• _PROBLEM DETAILS_
Whenever a line in the data holds the string "Doppler", copy that line.
*** Opening of RECORDS FOR THIS EXERCISE ***
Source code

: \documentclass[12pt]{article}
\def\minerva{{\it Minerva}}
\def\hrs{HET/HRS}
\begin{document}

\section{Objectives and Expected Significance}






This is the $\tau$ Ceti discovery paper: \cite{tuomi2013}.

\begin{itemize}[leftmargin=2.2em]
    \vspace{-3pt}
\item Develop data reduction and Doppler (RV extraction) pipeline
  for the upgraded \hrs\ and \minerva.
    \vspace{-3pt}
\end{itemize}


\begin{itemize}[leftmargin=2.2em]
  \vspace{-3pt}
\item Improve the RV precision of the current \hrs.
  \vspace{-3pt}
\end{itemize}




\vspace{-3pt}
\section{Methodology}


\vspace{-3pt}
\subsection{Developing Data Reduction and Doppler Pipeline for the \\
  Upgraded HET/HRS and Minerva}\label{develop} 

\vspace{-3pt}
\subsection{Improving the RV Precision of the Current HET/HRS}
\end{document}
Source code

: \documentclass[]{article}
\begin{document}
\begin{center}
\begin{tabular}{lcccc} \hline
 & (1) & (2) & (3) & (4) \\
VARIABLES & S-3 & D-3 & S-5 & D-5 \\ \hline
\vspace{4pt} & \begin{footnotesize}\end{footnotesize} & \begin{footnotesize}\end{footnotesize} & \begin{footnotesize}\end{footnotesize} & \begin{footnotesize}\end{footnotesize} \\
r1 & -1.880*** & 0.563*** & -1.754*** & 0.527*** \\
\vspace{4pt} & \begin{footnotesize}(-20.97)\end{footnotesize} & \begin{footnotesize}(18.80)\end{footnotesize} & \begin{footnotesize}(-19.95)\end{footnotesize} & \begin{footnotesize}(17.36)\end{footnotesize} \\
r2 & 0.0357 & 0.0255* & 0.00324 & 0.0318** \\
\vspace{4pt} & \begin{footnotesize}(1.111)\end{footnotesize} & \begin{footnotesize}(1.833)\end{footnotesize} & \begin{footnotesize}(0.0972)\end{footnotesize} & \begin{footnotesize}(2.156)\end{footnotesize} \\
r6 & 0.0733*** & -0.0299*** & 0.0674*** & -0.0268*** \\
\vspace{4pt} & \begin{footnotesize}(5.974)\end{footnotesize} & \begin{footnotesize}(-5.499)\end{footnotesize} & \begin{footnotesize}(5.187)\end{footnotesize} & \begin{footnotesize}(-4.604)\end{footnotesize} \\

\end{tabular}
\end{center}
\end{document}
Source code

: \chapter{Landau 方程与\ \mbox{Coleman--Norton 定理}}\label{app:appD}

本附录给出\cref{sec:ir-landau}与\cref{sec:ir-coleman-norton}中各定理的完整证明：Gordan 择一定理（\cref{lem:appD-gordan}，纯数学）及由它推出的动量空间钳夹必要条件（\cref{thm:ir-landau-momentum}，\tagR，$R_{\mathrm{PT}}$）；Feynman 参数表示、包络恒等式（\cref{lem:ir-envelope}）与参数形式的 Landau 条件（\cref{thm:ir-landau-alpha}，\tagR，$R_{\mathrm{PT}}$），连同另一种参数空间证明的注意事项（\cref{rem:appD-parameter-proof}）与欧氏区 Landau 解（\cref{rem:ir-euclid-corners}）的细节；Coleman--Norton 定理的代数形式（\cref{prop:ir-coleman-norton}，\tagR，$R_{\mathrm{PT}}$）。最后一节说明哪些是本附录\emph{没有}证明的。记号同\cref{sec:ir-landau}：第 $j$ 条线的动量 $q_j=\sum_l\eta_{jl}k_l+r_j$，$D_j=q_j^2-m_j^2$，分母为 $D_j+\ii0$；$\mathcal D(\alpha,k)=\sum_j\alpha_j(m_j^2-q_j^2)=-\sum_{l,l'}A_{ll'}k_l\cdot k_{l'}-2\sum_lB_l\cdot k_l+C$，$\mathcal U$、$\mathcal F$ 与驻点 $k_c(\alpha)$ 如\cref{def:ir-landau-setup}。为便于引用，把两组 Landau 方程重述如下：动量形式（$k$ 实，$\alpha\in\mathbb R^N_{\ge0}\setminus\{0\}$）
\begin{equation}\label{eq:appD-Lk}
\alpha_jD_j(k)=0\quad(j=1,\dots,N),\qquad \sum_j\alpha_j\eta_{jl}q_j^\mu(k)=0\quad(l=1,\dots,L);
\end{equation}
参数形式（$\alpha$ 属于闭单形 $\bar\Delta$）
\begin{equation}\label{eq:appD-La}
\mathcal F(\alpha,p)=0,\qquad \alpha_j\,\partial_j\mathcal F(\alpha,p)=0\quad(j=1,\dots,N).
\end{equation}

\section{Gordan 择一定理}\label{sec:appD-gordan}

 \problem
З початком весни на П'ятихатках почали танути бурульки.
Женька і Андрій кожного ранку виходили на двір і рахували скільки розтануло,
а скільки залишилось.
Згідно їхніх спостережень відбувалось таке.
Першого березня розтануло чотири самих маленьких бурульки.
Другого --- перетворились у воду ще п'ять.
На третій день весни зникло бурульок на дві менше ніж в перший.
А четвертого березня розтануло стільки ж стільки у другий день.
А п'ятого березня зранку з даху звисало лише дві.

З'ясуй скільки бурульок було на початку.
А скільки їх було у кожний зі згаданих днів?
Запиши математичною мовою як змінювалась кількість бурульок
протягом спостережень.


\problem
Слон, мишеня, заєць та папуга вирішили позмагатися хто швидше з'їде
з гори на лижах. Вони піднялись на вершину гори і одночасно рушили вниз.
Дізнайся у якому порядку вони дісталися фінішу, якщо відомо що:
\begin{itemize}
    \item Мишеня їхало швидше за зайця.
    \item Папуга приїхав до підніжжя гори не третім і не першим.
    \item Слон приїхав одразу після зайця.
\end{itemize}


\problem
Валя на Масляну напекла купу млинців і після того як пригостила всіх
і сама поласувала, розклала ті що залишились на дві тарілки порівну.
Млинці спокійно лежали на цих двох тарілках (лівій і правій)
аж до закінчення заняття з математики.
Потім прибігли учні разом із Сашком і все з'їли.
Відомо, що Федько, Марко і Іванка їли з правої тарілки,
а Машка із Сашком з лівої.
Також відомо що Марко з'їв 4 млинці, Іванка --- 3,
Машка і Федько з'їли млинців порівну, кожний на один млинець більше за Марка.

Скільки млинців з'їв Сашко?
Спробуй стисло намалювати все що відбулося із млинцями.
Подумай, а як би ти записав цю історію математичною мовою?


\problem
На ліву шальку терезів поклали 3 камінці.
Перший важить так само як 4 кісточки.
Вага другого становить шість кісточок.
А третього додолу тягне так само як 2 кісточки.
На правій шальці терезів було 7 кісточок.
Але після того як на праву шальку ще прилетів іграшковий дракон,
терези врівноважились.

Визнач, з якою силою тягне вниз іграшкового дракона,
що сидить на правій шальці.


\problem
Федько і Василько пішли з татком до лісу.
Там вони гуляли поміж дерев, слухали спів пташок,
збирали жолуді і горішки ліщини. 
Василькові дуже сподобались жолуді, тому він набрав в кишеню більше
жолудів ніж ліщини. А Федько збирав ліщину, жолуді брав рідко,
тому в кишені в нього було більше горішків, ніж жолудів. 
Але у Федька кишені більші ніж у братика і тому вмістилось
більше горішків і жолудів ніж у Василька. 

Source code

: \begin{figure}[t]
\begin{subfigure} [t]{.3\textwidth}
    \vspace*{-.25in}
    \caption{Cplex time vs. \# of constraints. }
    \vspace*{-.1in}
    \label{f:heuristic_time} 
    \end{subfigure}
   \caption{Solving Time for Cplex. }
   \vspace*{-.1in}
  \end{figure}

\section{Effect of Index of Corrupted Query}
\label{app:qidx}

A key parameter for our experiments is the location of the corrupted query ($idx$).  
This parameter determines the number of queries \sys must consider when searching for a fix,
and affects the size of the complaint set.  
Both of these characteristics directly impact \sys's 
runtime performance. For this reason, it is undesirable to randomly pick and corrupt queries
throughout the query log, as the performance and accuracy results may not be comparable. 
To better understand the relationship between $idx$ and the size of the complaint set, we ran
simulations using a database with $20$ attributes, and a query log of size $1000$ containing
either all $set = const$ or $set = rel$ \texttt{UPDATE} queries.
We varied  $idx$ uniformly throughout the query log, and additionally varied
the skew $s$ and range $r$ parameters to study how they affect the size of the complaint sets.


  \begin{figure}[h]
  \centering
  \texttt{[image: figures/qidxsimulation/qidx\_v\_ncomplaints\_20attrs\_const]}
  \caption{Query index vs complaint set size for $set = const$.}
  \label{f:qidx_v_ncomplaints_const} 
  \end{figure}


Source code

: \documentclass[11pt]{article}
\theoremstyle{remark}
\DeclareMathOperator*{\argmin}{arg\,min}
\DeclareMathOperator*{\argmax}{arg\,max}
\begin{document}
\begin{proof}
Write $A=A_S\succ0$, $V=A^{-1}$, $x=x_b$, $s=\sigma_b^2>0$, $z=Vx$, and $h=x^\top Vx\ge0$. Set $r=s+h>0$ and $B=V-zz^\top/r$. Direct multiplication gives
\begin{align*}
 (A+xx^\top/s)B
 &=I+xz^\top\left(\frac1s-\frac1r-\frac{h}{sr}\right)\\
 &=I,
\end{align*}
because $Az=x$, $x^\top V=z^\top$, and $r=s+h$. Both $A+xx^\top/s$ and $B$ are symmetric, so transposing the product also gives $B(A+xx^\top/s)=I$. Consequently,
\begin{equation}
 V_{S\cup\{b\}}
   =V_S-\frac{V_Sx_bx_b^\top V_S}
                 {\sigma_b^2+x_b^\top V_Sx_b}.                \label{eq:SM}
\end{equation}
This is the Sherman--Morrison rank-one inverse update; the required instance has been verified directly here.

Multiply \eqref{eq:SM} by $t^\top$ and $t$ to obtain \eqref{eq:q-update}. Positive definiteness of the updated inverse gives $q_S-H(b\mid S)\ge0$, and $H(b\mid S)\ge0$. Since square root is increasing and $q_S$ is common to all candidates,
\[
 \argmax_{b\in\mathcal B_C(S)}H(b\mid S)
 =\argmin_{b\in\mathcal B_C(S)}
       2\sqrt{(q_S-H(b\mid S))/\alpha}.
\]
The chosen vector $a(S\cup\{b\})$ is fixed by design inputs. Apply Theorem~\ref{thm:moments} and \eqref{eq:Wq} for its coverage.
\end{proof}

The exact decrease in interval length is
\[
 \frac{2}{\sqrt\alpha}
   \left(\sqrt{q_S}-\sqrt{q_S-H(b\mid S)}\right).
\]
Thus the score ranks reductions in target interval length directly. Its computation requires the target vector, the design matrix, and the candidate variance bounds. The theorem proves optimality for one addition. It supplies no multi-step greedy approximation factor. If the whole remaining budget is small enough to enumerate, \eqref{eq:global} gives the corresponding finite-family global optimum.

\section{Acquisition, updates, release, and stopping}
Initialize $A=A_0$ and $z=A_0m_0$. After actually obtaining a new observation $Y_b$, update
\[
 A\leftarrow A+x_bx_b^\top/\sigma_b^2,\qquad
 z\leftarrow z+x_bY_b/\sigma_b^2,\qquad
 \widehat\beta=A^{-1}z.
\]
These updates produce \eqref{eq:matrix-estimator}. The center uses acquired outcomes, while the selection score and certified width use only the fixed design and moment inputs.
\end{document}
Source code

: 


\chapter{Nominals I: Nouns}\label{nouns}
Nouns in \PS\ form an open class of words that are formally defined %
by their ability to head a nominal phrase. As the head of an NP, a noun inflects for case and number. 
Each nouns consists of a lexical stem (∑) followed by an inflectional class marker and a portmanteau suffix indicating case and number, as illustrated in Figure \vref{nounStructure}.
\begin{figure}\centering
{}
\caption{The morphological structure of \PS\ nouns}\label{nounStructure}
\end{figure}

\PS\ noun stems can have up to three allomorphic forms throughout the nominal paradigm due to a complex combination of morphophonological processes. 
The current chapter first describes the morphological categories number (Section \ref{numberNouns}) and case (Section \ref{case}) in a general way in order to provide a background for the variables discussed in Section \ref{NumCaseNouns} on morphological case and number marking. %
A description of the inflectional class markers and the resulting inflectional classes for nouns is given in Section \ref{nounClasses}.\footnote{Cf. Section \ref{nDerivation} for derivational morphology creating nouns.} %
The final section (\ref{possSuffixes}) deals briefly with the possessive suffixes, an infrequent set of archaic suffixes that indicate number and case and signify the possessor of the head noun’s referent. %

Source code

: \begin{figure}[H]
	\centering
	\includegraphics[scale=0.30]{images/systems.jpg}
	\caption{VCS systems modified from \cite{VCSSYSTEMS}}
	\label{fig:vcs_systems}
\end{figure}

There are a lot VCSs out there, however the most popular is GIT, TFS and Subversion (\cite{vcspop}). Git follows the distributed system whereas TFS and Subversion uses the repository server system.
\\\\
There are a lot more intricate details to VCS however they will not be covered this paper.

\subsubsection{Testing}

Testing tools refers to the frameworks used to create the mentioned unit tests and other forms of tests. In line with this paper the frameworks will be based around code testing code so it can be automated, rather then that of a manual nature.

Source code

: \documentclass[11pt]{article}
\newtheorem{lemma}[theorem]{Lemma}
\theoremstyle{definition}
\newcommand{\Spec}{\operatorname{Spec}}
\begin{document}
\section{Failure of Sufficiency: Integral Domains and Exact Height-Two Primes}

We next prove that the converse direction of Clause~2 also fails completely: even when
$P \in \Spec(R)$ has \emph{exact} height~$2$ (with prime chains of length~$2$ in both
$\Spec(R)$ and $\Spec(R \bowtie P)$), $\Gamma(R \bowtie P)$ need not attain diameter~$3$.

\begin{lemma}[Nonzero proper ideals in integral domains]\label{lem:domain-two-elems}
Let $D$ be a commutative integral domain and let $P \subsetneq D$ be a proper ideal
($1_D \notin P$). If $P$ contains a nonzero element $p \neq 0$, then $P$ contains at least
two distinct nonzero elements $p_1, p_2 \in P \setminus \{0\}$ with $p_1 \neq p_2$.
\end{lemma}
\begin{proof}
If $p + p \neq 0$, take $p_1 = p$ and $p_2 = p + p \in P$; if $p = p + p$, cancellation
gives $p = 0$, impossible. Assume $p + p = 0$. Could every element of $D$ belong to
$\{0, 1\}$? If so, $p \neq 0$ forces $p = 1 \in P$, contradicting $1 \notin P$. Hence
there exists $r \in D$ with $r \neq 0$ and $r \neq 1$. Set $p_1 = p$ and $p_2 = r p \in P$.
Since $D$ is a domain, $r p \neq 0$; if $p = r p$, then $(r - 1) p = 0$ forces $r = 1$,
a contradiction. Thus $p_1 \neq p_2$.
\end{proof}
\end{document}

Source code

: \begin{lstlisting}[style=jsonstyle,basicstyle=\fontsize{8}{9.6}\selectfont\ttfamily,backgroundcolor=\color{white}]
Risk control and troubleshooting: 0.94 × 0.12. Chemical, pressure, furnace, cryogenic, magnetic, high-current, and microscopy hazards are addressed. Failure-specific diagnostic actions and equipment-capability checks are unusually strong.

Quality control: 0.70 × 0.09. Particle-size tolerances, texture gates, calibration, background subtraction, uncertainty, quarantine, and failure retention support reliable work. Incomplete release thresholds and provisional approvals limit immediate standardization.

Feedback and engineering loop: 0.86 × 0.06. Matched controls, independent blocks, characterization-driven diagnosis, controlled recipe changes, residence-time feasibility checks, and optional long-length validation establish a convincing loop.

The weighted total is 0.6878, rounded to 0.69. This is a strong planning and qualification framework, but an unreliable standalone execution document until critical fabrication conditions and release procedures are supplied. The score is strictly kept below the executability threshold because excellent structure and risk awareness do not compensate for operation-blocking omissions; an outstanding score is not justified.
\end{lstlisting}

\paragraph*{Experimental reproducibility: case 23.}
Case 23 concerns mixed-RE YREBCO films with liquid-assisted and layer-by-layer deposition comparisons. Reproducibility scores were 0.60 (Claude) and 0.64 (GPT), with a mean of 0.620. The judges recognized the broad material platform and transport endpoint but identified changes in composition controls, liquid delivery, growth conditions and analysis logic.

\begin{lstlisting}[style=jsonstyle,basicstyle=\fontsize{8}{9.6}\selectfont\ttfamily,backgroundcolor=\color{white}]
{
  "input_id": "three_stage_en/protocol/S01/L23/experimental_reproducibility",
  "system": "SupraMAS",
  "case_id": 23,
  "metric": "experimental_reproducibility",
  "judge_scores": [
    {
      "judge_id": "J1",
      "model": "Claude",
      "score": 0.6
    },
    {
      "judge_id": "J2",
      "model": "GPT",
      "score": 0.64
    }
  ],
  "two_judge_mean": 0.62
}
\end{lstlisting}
*** Close of RECORDS FOR THIS EXERCISE ***
• _EXERCISE ANSWER_
\item Develop data reduction and Doppler (RV extraction) pipeline
\subsection{Developing Data Reduction and Doppler Pipeline for the \\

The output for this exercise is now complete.